Jonathan Steele, Robert Tait & Julian Borger / Guardian & Ellen Knickmeyer / Washington Post – 2006-11-25 23:11:24
Iraqi Coalition on Brink of Collapse as Country Descends towards Civil War
Jonathan Steele, Robert Tait & Julian Borger / Guardian
IRBIL, TEHRAN & WASHINGTON (November 25, 2006) — Iraq’s precarious government was teetering yesterday as a powerful Shia militia leader threatened to withdraw support after sectarian killings reached a new peak and the country lurched closer to all-out civil war.
The prime minister, Nuri al-Maliki, was forced to choose between his US protectors and an essential pillar of his coalition, when Moqtada al-Sadr declared his intention to walk out, potentially bringing down the government, if Mr Maliki went ahead with a meeting with President George Bush in Jordan next week.
Mr Maliki, a moderate Shia, faced the dilemma as the cycle of killings reached new levels of savagery. Yesterday, there were reports that at least 60 Sunnis had died in revenge killings and suicide attacks, including one episode in which Shia militiamen seized six Sunnis as they were leaving a mosque, doused them with petrol and set them alight, while soldiers reportedly stood by. In another attack, gunmen burned mosques and killed more than 30 Sunnis in Baghdad’s Hurriya district before US forces intervened.
The violence added new urgency to a regional summit in Tehran this weekend on Iraq’s fate.
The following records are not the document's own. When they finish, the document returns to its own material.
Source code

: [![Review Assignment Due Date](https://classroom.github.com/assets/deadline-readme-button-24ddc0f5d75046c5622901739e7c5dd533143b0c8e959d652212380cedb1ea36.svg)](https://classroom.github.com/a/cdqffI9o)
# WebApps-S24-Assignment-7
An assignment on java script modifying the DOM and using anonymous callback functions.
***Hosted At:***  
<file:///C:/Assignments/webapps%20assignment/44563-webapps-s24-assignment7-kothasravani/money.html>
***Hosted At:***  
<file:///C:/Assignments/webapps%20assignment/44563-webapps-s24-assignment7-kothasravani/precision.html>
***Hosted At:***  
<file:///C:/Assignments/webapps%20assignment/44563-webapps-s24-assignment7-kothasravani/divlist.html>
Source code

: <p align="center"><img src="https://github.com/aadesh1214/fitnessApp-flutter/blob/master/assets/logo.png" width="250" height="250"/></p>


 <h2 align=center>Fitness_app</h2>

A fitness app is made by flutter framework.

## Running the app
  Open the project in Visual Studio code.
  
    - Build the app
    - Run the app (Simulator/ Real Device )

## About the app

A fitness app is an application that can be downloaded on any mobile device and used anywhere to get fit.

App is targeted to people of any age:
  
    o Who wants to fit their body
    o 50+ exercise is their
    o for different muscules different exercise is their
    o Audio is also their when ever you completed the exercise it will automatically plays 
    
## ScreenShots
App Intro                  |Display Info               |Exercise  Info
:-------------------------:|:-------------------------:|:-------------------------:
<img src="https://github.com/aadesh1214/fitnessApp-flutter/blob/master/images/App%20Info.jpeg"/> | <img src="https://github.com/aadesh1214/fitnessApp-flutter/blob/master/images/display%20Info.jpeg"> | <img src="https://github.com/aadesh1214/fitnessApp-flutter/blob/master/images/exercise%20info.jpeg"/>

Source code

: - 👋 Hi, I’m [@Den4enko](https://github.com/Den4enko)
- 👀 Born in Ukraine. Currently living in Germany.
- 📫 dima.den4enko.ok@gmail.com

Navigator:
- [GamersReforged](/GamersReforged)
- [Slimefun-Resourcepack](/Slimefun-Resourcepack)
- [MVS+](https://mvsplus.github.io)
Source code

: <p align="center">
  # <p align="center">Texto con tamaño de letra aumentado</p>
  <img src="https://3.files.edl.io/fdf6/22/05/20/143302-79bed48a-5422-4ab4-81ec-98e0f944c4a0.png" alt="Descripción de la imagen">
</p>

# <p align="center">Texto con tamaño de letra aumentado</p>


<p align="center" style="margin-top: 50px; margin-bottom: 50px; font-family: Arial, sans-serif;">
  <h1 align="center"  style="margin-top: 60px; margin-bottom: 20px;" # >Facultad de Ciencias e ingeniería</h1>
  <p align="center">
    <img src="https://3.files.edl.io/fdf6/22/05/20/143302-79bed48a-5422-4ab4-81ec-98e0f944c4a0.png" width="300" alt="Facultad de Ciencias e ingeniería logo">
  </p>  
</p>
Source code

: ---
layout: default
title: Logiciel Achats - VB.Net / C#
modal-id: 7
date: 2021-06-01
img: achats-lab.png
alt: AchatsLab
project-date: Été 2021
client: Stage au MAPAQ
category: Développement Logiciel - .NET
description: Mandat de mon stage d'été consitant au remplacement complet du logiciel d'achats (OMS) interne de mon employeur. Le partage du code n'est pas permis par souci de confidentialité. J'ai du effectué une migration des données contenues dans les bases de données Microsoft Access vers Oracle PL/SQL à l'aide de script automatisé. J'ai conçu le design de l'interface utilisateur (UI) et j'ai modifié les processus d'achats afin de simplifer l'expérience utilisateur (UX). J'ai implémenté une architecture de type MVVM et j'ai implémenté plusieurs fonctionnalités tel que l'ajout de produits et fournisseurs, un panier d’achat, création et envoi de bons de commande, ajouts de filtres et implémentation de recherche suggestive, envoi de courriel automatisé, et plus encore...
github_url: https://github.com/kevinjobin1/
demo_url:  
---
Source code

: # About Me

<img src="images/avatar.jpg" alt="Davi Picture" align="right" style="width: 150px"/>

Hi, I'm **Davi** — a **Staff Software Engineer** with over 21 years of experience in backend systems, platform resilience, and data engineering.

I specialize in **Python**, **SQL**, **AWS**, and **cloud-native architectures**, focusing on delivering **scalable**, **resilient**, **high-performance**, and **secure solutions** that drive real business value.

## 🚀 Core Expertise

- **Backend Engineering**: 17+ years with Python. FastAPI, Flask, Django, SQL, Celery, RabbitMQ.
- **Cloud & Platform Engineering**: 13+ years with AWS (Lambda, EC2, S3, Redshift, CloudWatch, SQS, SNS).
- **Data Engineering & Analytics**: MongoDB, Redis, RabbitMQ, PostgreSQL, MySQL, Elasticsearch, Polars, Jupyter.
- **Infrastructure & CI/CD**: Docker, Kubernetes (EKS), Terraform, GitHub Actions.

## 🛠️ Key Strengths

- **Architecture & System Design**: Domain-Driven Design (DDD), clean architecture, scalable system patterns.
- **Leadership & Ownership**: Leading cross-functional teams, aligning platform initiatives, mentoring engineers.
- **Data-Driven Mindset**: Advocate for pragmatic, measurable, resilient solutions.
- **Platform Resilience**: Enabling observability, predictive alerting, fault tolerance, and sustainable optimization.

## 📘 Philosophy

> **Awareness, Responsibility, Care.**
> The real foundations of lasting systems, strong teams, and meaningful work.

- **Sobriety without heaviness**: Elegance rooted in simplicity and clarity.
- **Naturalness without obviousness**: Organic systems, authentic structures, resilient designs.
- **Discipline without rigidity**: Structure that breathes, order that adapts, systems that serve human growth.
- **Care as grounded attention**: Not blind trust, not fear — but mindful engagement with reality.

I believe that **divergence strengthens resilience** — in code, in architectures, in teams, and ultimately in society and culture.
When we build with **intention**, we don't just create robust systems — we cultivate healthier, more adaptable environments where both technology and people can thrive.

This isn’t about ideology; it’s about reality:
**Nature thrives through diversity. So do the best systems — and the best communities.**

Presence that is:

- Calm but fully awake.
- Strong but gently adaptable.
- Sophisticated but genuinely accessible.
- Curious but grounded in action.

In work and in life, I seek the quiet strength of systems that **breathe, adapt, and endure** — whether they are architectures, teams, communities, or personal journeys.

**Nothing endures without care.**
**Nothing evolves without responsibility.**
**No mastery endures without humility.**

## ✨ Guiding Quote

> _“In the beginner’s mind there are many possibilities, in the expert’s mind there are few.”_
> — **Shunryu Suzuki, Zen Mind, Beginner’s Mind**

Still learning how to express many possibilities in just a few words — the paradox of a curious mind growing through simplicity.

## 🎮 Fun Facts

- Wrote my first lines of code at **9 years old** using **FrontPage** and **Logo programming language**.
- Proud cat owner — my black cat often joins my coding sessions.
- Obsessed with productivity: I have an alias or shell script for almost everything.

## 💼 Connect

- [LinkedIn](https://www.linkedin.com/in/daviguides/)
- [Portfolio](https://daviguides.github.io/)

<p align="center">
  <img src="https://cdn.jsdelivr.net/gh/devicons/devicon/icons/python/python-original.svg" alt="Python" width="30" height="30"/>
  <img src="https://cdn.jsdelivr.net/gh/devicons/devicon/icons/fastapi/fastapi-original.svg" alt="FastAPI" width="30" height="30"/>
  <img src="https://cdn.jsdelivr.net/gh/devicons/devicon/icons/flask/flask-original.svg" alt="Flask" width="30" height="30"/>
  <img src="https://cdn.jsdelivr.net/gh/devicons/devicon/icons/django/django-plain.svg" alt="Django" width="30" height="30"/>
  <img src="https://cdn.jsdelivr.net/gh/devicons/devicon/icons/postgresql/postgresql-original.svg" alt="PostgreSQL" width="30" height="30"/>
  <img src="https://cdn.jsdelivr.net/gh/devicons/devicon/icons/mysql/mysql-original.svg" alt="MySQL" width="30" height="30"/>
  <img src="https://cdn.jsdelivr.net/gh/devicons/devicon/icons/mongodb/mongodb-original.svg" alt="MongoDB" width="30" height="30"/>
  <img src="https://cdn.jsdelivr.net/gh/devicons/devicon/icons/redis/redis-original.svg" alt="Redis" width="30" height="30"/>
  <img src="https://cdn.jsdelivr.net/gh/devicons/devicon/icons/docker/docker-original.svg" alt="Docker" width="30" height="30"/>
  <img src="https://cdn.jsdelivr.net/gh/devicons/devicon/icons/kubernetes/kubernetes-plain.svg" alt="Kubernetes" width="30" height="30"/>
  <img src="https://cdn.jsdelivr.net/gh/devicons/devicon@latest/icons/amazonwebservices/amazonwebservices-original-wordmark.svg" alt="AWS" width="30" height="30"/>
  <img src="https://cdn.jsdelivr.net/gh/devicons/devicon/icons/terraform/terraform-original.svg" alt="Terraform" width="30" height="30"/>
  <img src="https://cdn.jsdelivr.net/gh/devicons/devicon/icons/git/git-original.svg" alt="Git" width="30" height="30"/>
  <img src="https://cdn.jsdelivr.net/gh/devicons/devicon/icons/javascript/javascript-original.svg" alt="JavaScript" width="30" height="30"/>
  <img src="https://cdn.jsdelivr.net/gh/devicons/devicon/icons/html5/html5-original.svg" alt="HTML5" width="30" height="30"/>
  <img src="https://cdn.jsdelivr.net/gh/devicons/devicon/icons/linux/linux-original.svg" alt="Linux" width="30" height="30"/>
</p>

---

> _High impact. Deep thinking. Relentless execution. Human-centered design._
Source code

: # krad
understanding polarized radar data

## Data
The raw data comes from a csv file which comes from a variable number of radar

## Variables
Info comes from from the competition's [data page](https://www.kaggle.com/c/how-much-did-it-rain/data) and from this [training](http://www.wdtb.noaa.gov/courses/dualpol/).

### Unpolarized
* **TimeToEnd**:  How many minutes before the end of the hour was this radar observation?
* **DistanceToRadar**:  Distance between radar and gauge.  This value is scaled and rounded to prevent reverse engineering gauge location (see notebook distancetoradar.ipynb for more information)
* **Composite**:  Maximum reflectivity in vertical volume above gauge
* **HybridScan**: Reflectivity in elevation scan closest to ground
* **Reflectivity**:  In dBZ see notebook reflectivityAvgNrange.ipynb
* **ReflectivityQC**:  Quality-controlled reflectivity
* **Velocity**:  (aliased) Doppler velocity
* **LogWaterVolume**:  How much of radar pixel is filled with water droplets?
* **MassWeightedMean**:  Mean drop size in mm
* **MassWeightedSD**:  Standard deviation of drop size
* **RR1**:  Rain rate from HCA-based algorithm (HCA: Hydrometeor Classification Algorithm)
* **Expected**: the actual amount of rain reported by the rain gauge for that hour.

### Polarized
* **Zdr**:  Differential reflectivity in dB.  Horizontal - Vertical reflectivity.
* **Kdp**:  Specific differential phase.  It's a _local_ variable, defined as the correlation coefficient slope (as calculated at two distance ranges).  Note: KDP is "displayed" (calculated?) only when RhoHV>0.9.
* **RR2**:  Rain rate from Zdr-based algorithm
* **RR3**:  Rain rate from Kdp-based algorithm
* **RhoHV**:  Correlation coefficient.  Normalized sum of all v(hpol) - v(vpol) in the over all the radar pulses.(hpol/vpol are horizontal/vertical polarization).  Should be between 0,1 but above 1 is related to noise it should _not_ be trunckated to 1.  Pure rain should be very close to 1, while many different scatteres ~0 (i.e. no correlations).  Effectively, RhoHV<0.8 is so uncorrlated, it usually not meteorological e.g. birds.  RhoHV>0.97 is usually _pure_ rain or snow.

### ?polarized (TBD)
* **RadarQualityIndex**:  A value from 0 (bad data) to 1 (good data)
Iraq’s neighbours, particularly Syria and Iran, have been accused of pulling strings in the Iraqi chaos, and Iran’s president, Mahmoud Ahmadinejad, is today due to play host to his Iraqi counterpart, Jalal Talabani.
The Syrian leader, Bashar al-Assad, was invited but reports from Damascus suggested he would not attend. Syria restored diplomatic relations with Iraq this week after a 24-year gap.
In a reflection of the importance Iran attaches to the summit, Mr Talabani is also expected to meet the Iranian supreme leader, Ayatollah Ali Khamenei, who has the ultimate say on foreign policy.
Iran’s foreign minister, Manouchehr Mottaki, predicted that Mr Talabani’s visit would produce “important agreements”. He described the violence and the US-British occupying forces as “two sides of the same coin” adding: “The two issues should be taken into consideration jointly and a comprehensive solution found.”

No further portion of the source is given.